LE BOMBE DEL ’93

CATEGORIA: AUTOBOMBE 1993-1994 (TRATTATIVA STATO-MAFIA)
NUMERO: 2790
CASA EDITRICE: LA GAZZETTA DELLO SPORT
COLLANA: STORIA DEI GRANDI SEGRETI D’ITALIA
AUTORE: CHIRONI DANIELA
CITTÀ: MILANO
ANNO E MESE: AGOSTO 2022
ISBN: 9-772039-596342-20061
ARGOMENTI: FIRENZE  GEOGOFILI  ROMA  SAN GIORGIO AL VELABRO  MILANO MAFIA STRATEGIA DELLA TENSIONE  VIA FAURO  ARTE MODERNA CONTEMPORANEA  VIA PALESTRO  
Cinque bombe per tre città – Firenze, Roma e Milano – dieci vite innocenti, decine di feriti e il più vasto attacco terroristico al patrimonio artistico del Paese: perché? Chi ha voluto le stragi del 1993? All’inizio degli anni Novanta, Cosa Nostra è in crisi, indebolita dal Maxiprocesso e dalla determinazione del pool antimafia. I boss pianificano la strategia stragista e i soldati eseguono: macinano il tritolo, imbottiscono le autobombe e fanno saltare in aria musei e chiese. L’obiettivo è uccidere, terrorizzare, gettare l’Italia nel caos e poi negoziare per avere pene meno severe e maggiore libertà d’azione.
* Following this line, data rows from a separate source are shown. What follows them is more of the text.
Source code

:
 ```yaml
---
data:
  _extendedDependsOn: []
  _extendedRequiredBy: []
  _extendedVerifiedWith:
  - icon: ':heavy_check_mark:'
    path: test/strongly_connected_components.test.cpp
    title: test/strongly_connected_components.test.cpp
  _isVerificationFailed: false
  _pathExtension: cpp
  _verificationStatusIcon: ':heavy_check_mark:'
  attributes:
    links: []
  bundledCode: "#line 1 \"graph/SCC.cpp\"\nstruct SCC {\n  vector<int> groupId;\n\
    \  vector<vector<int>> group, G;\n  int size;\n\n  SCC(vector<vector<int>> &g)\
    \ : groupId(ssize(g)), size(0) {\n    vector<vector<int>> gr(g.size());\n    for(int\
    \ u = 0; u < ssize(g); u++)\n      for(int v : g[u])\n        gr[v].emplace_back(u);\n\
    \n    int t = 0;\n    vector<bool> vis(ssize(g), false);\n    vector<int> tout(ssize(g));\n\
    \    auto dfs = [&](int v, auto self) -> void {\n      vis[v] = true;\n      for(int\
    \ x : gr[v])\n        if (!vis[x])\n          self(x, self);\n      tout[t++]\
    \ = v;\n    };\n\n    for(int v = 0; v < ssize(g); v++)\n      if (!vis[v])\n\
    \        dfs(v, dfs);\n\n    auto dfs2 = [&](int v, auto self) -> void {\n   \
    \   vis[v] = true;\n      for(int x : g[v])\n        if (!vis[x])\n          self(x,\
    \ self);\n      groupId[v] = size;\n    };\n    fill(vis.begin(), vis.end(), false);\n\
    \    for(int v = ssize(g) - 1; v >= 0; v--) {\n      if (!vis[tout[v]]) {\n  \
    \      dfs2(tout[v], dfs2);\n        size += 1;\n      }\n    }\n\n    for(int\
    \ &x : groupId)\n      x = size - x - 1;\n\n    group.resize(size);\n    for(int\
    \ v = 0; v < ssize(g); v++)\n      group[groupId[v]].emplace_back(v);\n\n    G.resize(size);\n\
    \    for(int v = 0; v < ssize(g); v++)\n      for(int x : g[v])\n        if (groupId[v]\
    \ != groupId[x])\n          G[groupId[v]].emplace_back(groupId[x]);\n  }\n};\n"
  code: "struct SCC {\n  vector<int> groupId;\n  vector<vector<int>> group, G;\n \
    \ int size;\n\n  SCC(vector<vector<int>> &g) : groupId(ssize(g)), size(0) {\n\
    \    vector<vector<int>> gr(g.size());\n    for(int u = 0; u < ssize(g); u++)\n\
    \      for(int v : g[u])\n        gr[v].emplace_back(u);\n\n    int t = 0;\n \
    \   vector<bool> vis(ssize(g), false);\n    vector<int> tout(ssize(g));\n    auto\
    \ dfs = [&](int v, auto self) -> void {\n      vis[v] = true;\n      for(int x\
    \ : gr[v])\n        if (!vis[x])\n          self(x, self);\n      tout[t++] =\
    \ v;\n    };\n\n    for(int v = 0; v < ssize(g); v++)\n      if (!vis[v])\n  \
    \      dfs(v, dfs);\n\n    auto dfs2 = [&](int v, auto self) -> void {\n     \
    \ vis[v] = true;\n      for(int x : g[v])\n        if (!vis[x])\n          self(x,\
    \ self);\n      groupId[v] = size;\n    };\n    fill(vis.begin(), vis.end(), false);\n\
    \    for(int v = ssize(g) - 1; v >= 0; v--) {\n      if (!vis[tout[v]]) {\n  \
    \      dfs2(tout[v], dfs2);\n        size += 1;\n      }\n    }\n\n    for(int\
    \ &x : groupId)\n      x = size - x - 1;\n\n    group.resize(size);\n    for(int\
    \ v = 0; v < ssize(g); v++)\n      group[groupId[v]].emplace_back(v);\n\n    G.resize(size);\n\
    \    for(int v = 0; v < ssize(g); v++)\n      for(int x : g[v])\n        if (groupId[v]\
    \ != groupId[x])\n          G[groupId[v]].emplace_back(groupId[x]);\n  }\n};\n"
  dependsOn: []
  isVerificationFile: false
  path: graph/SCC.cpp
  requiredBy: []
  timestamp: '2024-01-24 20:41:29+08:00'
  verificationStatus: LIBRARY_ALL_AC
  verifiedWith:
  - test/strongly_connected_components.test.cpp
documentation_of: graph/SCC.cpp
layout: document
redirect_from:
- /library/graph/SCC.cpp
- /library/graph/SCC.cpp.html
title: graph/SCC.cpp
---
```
Altri cominciano a trattare, nell’ombra. Chi? Fra i protagonisti di questa tragica vicenda ci sono i mafiosi, ma anche alte cariche dello Stato, politici e massoni. I confini e la profondità della trattativa Stato-mafia restano misteriosi, parte del più generale capitolo dei rapporti fra Cosa Nostra e mondo politico-istituzionale.